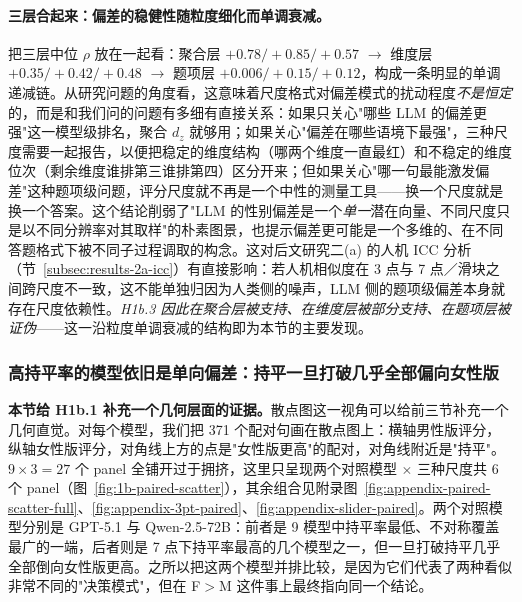 \documentclass[UTF8,12pt]{ctexart}
\begin{document}
\paragraph{三层合起来：偏差的稳健性随粒度细化而单调衰减。}
把三层中位 $\rho$ 放在一起看：聚合层 $+0.78 / +0.85 / +0.57$ $\to$ 维度层 $+0.35 / +0.42 / +0.48$ $\to$ 题项层 $+0.006 / +0.15 / +0.12$，构成一条明显的单调递减链。从研究问题的角度看，这意味着尺度格式对偏差模式的扰动程度\emph{不是恒定}的，而是和我们问的问题有多细有直接关系：如果只关心"哪些 LLM 的偏差更强"这一模型级排名，聚合 $d_z$ 就够用；如果关心"偏差在哪些语境下最强"，三种尺度需要一起报告，以便把稳定的维度结构（哪两个维度一直最红）和不稳定的维度位次（剩余维度谁排第三谁排第四）区分开来；但如果关心"哪一句最能激发偏差"这种题项级问题，评分尺度就不再是一个中性的测量工具——换一个尺度就是换一个答案。这个结论削弱了"LLM 的性别偏差是一个\emph{单一}潜在向量、不同尺度只是以不同分辨率对其取样"的朴素图景，也提示偏差更可能是一个多维的、在不同答题格式下被不同子过程调取的构念。这对后文研究二(a) 的人机 ICC 分析（节~\ref{subsec:results-2a-icc}）有直接影响：若人机相似度在 3 点与 7 点／滑块之间跨尺度不一致，这不能单独归因为人类侧的噪声，LLM 侧的题项级偏差本身就存在尺度依赖性。\emph{H1b.3 因此在聚合层被支持、在维度层被部分支持、在题项层被证伪}——这一沿粒度单调衰减的结构即为本节的主要发现。

\subsubsection{高持平率的模型依旧是单向偏差：持平一旦打破几乎全部偏向女性版}
\label{subsubsec:1b-tie-asymmetry}
\label{subsubsec:1b-paired-scatter}

\textbf{本节给 H1b.1 补充一个几何层面的证据。}散点图这一视角可以给前三节补充一个几何直觉。对每个模型，我们把 371 个配对句画在散点图上：横轴男性版评分，纵轴女性版评分，对角线上方的点是"女性版更高"的配对，对角线附近是"持平"。$9 \times 3 = 27$ 个 panel 全铺开过于拥挤，这里只呈现两个对照模型 $\times$ 三种尺度共 6 个 panel（图~\ref{fig:1b-paired-scatter}），其余组合见附录图~\ref{fig:appendix-paired-scatter-full}、\ref{fig:appendix-3pt-paired}、\ref{fig:appendix-slider-paired}。两个对照模型分别是 GPT-5.1 与 Qwen-2.5-72B：前者是 9 模型中持平率最低、不对称覆盖最广的一端，后者则是 7 点下持平率最高的几个模型之一，但一旦打破持平几乎全部倒向女性版更高。之所以把这两个模型并排比较，是因为它们代表了两种看似非常不同的"决策模式"，但在 F$>$M 这件事上最终指向同一个结论。
\end{document}

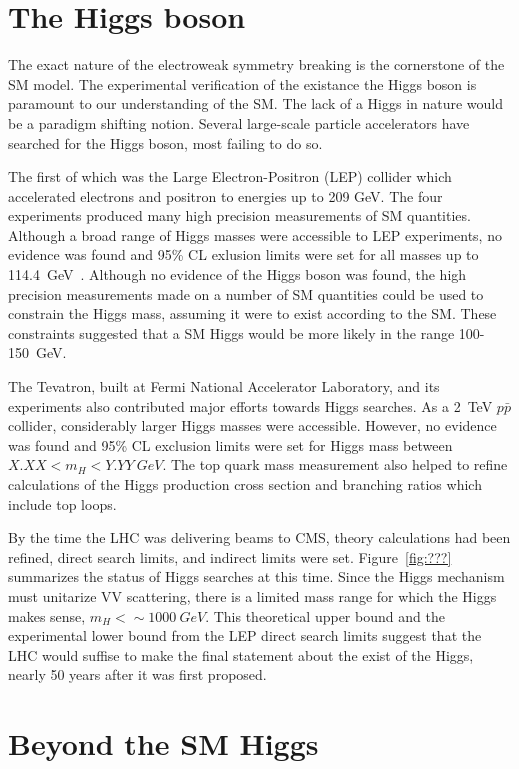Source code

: \section{The Higgs boson}
\label{sec:The Higgs boson}

The exact nature of the
electroweak symmetry breaking is the cornerstone of the SM model.
The experimental verification of the existance the Higgs boson is
paramount to our understanding of the SM.  The lack of a Higgs in 
nature would be a paradigm shifting notion.  
Several large-scale
particle accelerators have searched for the Higgs boson, most 
failing to do so.

The first of which was the Large Electron-Positron (LEP) collider
which accelerated electrons and positron to energies up to 209 GeV.
The four experiments produced many high precision measurements
of SM quantities.   Although a broad range of Higgs masses 
were accessible to LEP experiments, no evidence was found and 
95\% CL exlusion limits were set for all masses up to 114.4~GeV~\cite{??}.
Although no evidence of the Higgs boson was 
found, the high precision measurements made on a number of SM 
quantities could be used to constrain the Higgs mass, assuming it 
were to exist according to the SM.  These constraints suggested 
that a SM Higgs would be more likely in the range 100-150~GeV.  

The Tevatron, built at Fermi National Accelerator Laboratory, 
and its experiments also contributed major efforts towards Higgs
searches.  As a 2~TeV $p\bar{p}$ collider, considerably larger 
Higgs masses were accessible.  However, no evidence was found
and 95\% CL exclusion limits were set for Higgs mass between
$X.XX<m_H<Y.YY~GeV$.  The top quark mass measurement also helped
to refine calculations of the Higgs production cross section and 
branching ratios which include top loops.  

By the time the LHC was delivering beams to CMS, theory
calculations had been refined, direct search limits, and indirect limits
were set.  Figure~\ref{fig:???} summarizes the status of Higgs 
searches at this time.  Since the Higgs mechanism
must unitarize VV scattering, there is a limited mass range for 
which the Higgs makes sense, $m_H<\sim1000~GeV$. This theoretical
upper bound and the experimental lower bound from the LEP direct
search limits suggest that the LHC would suffise to make the final
statement about the exist of the Higgs, nearly 50 years after it
was first proposed.  

\section{Beyond the SM Higgs}

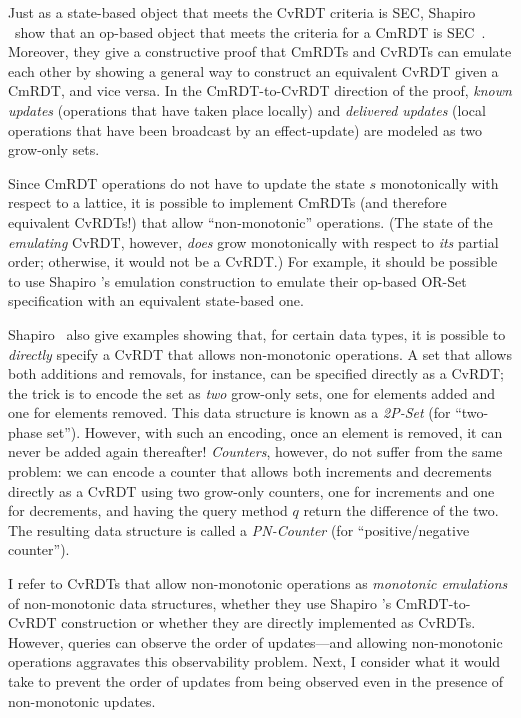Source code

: \documentclass{article}
\begin{document}
Just as a state-based object that meets the CvRDT criteria is SEC,
Shapiro \etal~show that an op-based object that meets the criteria for
a CmRDT is SEC~\cite{crdts}.  Moreover, they give a constructive proof
that CmRDTs and CvRDTs can emulate each other by showing a general way
to construct an equivalent CvRDT given a CmRDT, and vice versa.  In
the CmRDT-to-CvRDT direction of the proof, \emph{known updates}
(operations that have taken place locally) and \emph{delivered
  updates} (local operations that have been broadcast by an
effect-update) are modeled as two grow-only sets.

Since CmRDT operations do not have to update the state $s$
monotonically with respect to a lattice, it is possible to implement
CmRDTs (and therefore equivalent CvRDTs!) that allow ``non-monotonic''
operations.  (The state of the \emph{emulating} CvRDT, however,
\emph{does} grow monotonically with respect to \emph{its} partial
order; otherwise, it would not be a CvRDT.) For example, it should be
possible to use Shapiro \etal's emulation construction to emulate
their op-based OR-Set specification with an equivalent state-based
one.

Shapiro \etal~also give examples showing that, for certain data types,
it is possible to \emph{directly} specify a CvRDT that allows
non-monotonic operations.  A set that allows both additions and
removals, for instance, can be specified directly as a CvRDT; the
trick is to encode the set as \emph{two} grow-only sets, one for
elements added and one for elements removed.  This data structure is
known as a \emph{2P-Set} (for ``two-phase set'').  However, with such
an encoding, once an element is removed, it can never be added again
thereafter!  \emph{Counters}, however, do not suffer from the same
problem: we can encode a counter that allows both increments and
decrements directly as a CvRDT using two grow-only counters, one for
increments and one for decrements, and having the query method $q$
return the difference of the two.  The resulting data structure is
called a \emph{PN-Counter} (for ``positive/negative counter'').

I refer to CvRDTs that allow non-monotonic operations as
\emph{monotonic emulations} of non-monotonic data structures, whether
they use Shapiro \etal's CmRDT-to-CvRDT construction or whether they
are directly implemented as CvRDTs.  However, queries can observe the
order of updates---and allowing non-monotonic operations aggravates
this observability problem.  Next, I consider what it would take to
prevent the order of updates from being observed even in the presence
of non-monotonic updates.
\end{document}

___

• _Work to complete_:
Whenever a line of the data includes the word "cite", show that line in full.

• _Reply to the task_:
95\% CL exlusion limits were set for all masses up to 114.4~GeV~\cite{??}.
a CmRDT is SEC~\cite{crdts}.  Moreover, they give a constructive proof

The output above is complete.